空室四号

ゲームコラム中心雑記ブログ

ドラクエ11の評価は結局どうなっていくのか――発売から数日経っての感想

ドラクエ11が発売して数日が経ちました。私も少しずつプレイしています。

私は今までの記事でも語ってきた通り、正直ドラクエ11にはあまり期待していなかったのですが……結果的にRPGにのめり込んだのは久しぶりかも、と思うくらい楽しめてます。

これは、ドラクエ11が間違いなく「ドラクエ」だったからだと思うんですよね。

 

近年、JRPGや和ゲーへの不信感を抱いていたゲーマーは少なくないと思います。

「あの名作○を生んだ●がおくる!」という謳い文句と共に大作が発表されると、メディア評価を巻き込むような形で盛り上がりはするのですが、実際発売してプレイしてみると「言うほどいいか?」という微妙な出来……そんな状態を何度も経験したのは私だけではないはずです。

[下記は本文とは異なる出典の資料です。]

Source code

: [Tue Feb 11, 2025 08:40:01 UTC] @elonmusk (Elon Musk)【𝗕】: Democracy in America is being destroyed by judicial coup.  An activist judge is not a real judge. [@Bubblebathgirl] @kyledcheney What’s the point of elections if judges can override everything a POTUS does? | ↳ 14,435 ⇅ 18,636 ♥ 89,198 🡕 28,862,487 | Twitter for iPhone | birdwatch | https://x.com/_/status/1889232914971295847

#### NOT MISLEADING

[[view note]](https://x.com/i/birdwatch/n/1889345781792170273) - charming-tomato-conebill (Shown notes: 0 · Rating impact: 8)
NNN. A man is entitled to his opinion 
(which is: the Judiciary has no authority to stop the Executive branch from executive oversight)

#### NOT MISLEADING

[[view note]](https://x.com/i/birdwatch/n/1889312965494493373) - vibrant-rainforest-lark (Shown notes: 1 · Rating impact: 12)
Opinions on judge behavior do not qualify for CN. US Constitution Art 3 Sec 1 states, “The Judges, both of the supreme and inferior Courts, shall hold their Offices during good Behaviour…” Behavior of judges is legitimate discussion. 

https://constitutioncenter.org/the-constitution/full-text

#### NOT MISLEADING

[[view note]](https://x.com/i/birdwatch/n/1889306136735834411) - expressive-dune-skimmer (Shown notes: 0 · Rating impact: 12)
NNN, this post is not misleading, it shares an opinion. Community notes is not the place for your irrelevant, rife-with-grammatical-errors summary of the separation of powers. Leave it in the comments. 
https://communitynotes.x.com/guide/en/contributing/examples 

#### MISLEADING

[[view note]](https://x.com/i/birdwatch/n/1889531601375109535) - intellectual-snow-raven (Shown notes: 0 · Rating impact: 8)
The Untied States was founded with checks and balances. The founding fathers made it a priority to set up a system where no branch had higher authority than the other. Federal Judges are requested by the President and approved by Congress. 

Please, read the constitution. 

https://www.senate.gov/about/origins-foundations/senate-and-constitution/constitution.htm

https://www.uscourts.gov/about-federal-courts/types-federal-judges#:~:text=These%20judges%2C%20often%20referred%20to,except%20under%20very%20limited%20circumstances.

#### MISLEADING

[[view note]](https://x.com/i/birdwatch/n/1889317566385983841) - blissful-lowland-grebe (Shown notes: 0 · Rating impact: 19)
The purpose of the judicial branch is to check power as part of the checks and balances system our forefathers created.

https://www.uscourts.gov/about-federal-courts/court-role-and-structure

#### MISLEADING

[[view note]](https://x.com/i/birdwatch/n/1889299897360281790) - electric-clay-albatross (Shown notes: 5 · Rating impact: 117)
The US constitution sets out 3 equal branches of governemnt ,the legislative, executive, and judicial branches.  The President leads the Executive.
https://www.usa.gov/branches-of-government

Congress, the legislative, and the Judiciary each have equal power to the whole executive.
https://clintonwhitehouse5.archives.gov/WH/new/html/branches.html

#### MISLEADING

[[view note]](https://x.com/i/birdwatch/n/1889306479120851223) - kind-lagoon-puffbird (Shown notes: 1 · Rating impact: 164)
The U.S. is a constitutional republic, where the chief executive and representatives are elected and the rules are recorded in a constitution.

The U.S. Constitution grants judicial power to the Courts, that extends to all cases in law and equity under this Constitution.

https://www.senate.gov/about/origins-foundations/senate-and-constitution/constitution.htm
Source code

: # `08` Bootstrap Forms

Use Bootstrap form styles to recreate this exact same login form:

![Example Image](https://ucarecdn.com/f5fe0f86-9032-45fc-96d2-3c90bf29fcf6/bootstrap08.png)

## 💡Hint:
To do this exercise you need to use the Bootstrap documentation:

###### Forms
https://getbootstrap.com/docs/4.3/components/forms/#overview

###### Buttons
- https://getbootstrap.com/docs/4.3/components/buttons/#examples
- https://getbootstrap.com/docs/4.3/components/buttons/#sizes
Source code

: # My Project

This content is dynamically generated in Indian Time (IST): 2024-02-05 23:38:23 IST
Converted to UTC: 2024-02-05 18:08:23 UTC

こういった失望や猜疑心というのは昔から慣れ親しんできたタイトルやブランドということで過剰に期待をしてしまう裏返しというのももちろんありますが、やはり和ゲーというブランドは一時期に比べ実際に「バランス感覚」のようなものを確実に欠いたような気がしています。あるいはただ資金が足りなくなったのか。

そしてなんとなく、今回のドラクエ11にも発売前のメディア情報を見て同じ嫌な雰囲気を感じていたのです。

 

感想として、やはり作品としてのバランスを欠いているのは確かだと思います。おそらくドラクエをあまり知らない方や海外ゲーマーからしてみたらあまりいい評価は得られないのではないかと思います。システムが不便だったり、古くさかったり。

しかしドラクエに一度ハマったことがある方なら、不思議とかなり面白い作品だと感じると思います。

 

小説作法には「良い文章は読み手の記憶や体験を呼び起こす」というものがありますが、まさにこのドラクエ11は、プレイすると「プレイヤーのあの頃の楽しいドラクエ体験」を呼び起こすものとなっているのです。

序盤は演出等で現代のキッズ向けかな、と感じる部分が目立ちますが、我々が主人公と共に「もうひとつの世界」を垣間見たあたりからグイグイと物語に引き込まれ、「あ、これはドラクエだ!」という喜びと共にどんどん熱中してしまう。

 

とにかくゲームとして、現代のRPGとしての作品バランスは欠いているけれど、それは「ドラクエっぽさ」に全振りしたゲームだから。いや、本当にドラクエのナンバリングタイトルなんだから当たり前なんですけど。

でも最近はそういった「ナンバリングタイトルのはずの作品」に裏切られてきた人も多いのではないかと。

でもドラクエ11は大丈夫です。とても面白いです。万人には勧められないけれど、ドラクエにハマったことがある人は是非。